Here is my new Gheenoe 13'r. It has a low front deck, classic center box that is divided and a standard rear bench. So far I have installed the battery box, bilge pump, modified Taco rod holders,6 gal Moeller tank bungee'd in and drains on the center box. I repainted the 2003 15hp Mariner and added an SE200 hydrofoil to it. I'm just waiting on my new prop, jackplate and NMZ nose cap so I can mount my trolling motor mount, motor and then splash it.


----------



## tguasjr (Mar 9, 2009)

I was able to do some work on the Noe today. I finished the jackplate, mounted and through bolted the Mariner, installed my Strongarm tiller extension, swapped the fuel from the 3 gal to the 6 gal, installed the trolling motor mount Curtis gave me at the rally, lowered the bunks on the trailer and installed the Solas 9.25x9 prop that UPS just delivered. I cant wait to put it in the water.


----------



## Alonzo_Sotillo (Oct 9, 2009)

looks sweet!!!


----------



## cutrunner (Jun 8, 2010)

Sweet noe! I feel that theres not enough love for the 13 footers, i dont know why, theyre great


----------



## tguasjr (Mar 9, 2009)

> Sweet noe! I feel that theres not enough love for the 13 footers, i dont know why, theyre great


I feel the same. I had one a while back and it's the only one I always think of. I love these 13's.


----------



## HialeahAngler (Dec 18, 2008)

very nice, i'm jealous.


----------



## tguasjr (Mar 9, 2009)

Here is the all new *Strongarm Products* Hi-Sider platform in black with snow camo Sea-Dek and my new Center box Sea-Dek pad. I also installed the Superstick Holders on the gunnel today.


----------



## Brett (Jul 16, 2008)

Good looking setup, Tico.
The pushpole mounts look to be nylon clips, same as I use.
If so add a mid-pole tie down, so you don't have to retrieve it after a hard bump.

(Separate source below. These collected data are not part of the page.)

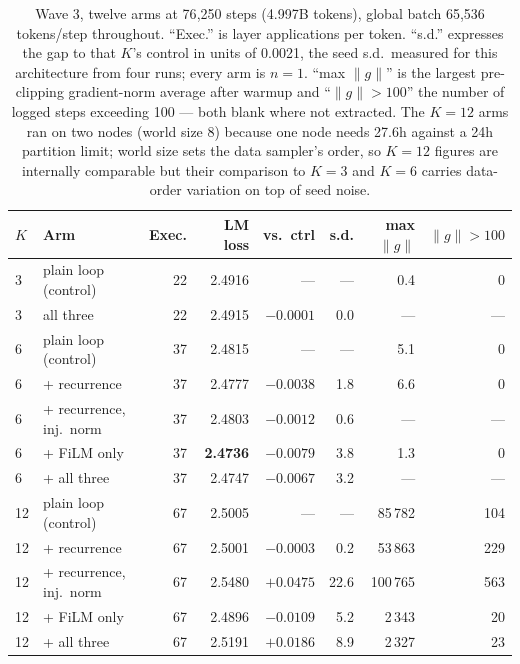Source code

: \documentclass[11pt,a4paper]{article}
\begin{document}
\begin{table}[h]
\centering
\small
\begin{tabular}{llrrrrrr}
\toprule
$K$ & Arm & Exec. & LM loss & vs.\ ctrl & s.d. & max $\|g\|$ & $\|g\|{>}100$ \\
\midrule
3 & plain loop (control) & 22 & 2.4916 & --- & --- & 0.4 & 0 \\
3 & all three & 22 & 2.4915 & $-0.0001$ & 0.0 & --- & --- \\
\midrule
6 & plain loop (control) & 37 & 2.4815 & --- & --- & 5.1 & 0 \\
6 & \quad + recurrence & 37 & 2.4777 & $-0.0038$ & 1.8 & 6.6 & 0 \\
6 & \quad + recurrence, inj.\ norm & 37 & 2.4803 & $-0.0012$ & 0.6 & --- & --- \\
6 & \quad + FiLM only & 37 & \textbf{2.4736} & $-0.0079$ & 3.8 & 1.3 & 0 \\
6 & \quad + all three & 37 & 2.4747 & $-0.0067$ & 3.2 & --- & --- \\
\midrule
12 & plain loop (control) & 67 & 2.5005 & --- & --- & 85\,782 & 104 \\
12 & \quad + recurrence & 67 & 2.5001 & $-0.0003$ & 0.2 & 53\,863 & 229 \\
12 & \quad + recurrence, inj.\ norm & 67 & 2.5480 & $+0.0475$ & 22.6 & 100\,765 & 563 \\
12 & \quad + FiLM only & 67 & 2.4896 & $-0.0109$ & 5.2 & 2\,343 & 20 \\
12 & \quad + all three & 67 & 2.5191 & $+0.0186$ & 8.9 & 2\,327 & 23 \\
\bottomrule
\end{tabular}
\caption{Wave 3, twelve arms at 76{,}250 steps (4.997B tokens), global batch 65{,}536 tokens/step
throughout. ``Exec.'' is layer applications per token. ``s.d.'' expresses the gap to that $K$'s
control in units of 0.0021, the seed s.d.\ measured for this architecture from four runs; every arm
is $n=1$. ``max $\|g\|$'' is the largest pre-clipping gradient-norm average after warmup and
``$\|g\|{>}100$'' the number of logged steps exceeding 100 --- both blank where not extracted. The
$K{=}12$ arms ran on two nodes (world size 8) because one node needs 27.6h against a 24h partition
limit; world size sets the data sampler's order, so $K{=}12$ figures are internally comparable but
their comparison to $K{=}3$ and $K{=}6$ carries data-order variation on top of seed noise.}
\label{tab:wave3}
\end{table}
\end{document}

                                          :-[

Yes, I did.


----------



## tguasjr (Mar 9, 2009)

Thanks Brett! I was thinking of doing that.


----------



## tedcombs (Mar 12, 2010)

looking sweet

seeing so many gheenoes I may have to break down and buy one


----------



## Salty_South (Feb 25, 2009)

That is a sweet ride! Could you tell me how you have your jack plate set? Is it angled?


----------



## tguasjr (Mar 9, 2009)

The jack plate is on the furthest top hole and the middle bottom hole. This way it gives a bit more negative to pop up on plane quicker.


----------



## paint it black (Nov 3, 2007)

looks great!!


----------



## Salty_South (Feb 25, 2009)

Ohh I see. Do you run with it that way? I had to set my motor on the bottom pin hole to get up on plane without cavitating once I got the jack plate.


----------



## tguasjr (Mar 9, 2009)

> Ohh I see. Do you run with it that way? I had to set my motor on the bottom pin hole to get up on plane without cavitating once I got the jack plate.

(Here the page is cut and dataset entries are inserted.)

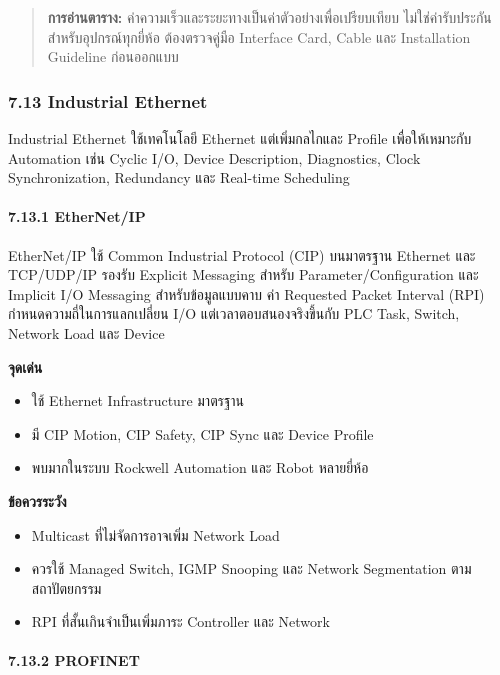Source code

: \begin{quote}
\textbf{การอ่านตาราง:} ค่าความเร็วและระยะทางเป็นค่าตัวอย่างเพื่อเปรียบเทียบ ไม่ใช่ค่ารับประกันสำหรับอุปกรณ์ทุกยี่ห้อ ต้องตรวจคู่มือ Interface Card, Cable และ Installation Guideline ก่อนออกแบบ
\end{quote}



\subsubsection{7.13 Industrial Ethernet}

Industrial Ethernet ใช้เทคโนโลยี Ethernet แต่เพิ่มกลไกและ Profile เพื่อให้เหมาะกับ Automation เช่น Cyclic I/O, Device Description, Diagnostics, Clock Synchronization, Redundancy และ Real-time Scheduling

\paragraph{7.13.1 EtherNet/IP}

EtherNet/IP ใช้ Common Industrial Protocol (CIP) บนมาตรฐาน Ethernet และ TCP/UDP/IP รองรับ Explicit Messaging สำหรับ Parameter/Configuration และ Implicit I/O Messaging สำหรับข้อมูลแบบคาบ ค่า Requested Packet Interval (RPI) กำหนดความถี่ในการแลกเปลี่ยน I/O แต่เวลาตอบสนองจริงขึ้นกับ PLC Task, Switch, Network Load และ Device

\textbf{จุดเด่น}

\begin{itemize}
    \item ใช้ Ethernet Infrastructure มาตรฐาน
    \item มี CIP Motion, CIP Safety, CIP Sync และ Device Profile
    \item พบมากในระบบ Rockwell Automation และ Robot หลายยี่ห้อ
\end{itemize}

\textbf{ข้อควรระวัง}

\begin{itemize}
    \item Multicast ที่ไม่จัดการอาจเพิ่ม Network Load
    \item ควรใช้ Managed Switch, IGMP Snooping และ Network Segmentation ตามสถาปัตยกรรม
    \item RPI ที่สั้นเกินจำเป็นเพิ่มภาระ Controller และ Network
\end{itemize}

\paragraph{7.13.2 PROFINET}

Yes, if i have added weight forward i just pull my motor up one click. Thats the beauty of the Merc/Mariner motors.


----------



## Brett (Jul 16, 2008)

Tico, you set the jack plate high
then tucked it in to be able to run?

That means that first you lifted it up to raise the prop,
then tilted it down to lower the prop, thereby losing any net gain.

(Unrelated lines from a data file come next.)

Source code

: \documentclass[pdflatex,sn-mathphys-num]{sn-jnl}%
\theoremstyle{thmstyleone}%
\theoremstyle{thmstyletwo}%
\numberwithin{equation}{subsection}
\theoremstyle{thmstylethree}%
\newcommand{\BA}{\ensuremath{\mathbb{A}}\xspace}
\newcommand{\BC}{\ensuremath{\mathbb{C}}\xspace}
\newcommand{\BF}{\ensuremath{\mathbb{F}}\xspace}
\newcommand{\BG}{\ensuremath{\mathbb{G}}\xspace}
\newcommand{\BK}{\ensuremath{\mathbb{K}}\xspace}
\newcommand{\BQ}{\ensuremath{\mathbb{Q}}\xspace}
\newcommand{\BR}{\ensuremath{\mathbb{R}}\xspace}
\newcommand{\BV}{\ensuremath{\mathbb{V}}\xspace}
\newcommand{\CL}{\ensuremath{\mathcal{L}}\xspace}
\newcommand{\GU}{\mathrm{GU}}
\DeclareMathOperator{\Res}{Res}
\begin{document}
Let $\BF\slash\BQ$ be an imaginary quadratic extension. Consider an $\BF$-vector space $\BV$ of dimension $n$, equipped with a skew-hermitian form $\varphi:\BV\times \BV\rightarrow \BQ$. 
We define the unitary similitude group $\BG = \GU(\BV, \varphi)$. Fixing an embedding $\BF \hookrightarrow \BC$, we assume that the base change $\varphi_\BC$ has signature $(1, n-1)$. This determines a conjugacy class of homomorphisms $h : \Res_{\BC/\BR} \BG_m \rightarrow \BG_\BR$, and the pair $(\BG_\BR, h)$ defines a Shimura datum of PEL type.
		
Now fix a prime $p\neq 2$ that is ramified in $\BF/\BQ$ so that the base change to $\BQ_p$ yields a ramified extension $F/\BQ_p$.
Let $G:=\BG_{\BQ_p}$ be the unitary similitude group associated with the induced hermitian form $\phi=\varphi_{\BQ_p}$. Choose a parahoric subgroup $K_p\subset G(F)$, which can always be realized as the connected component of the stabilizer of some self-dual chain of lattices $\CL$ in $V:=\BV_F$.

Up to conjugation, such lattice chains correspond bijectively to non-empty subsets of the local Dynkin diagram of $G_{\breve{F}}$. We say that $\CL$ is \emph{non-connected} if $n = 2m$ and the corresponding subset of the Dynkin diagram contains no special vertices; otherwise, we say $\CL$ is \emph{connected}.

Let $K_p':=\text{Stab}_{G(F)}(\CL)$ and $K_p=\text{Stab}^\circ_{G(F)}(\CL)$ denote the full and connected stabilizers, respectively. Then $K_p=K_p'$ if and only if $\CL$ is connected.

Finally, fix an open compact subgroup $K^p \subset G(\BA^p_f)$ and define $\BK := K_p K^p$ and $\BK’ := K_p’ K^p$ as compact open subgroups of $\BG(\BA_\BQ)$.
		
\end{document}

I think I missed something here... :-?


----------



## tguasjr (Mar 9, 2009)

Yes Brett, thats where it was suggested I start my adjustments at.I took it out today for the first time with both my kids and was pleasantly surprised at the speed and stability. It does feel more stable than the NMZ and seems to draft less also. With my both my kids each weighing 75lbs, myself 280lbs, 6 gals of fuel, 24 series battery, trolling motor, the motor set on the second lowest pin and the jack plate set with the bottom screw on the middle and upper on the outer most hole we got 22 mph. With some fine tuning, I should be able to get 24-25 mph by myself. I just moved the bottom jackplate bolt even with the top bolt and raised the jack plate 1 inch. I'll retry it this weekend.


----------



## Bissell (Feb 27, 2010)

why did you mount the platform that direction vs. the opposite?


----------



## tguasjr (Mar 9, 2009)

> why did you mount the platform that direction vs. the opposite?


3 reasons. First, I wanted a taller seat that would give me more visibility while driving. Second, more weight forward for when solo and third, more weight in the center of the boat when poling.


----------



## tguasjr (Mar 9, 2009)

Here is how it looks while running. Notice it doesnt squat as much as an NMZ. I'm 280 lbs and there is also a 6 Gal tank in the back.


----------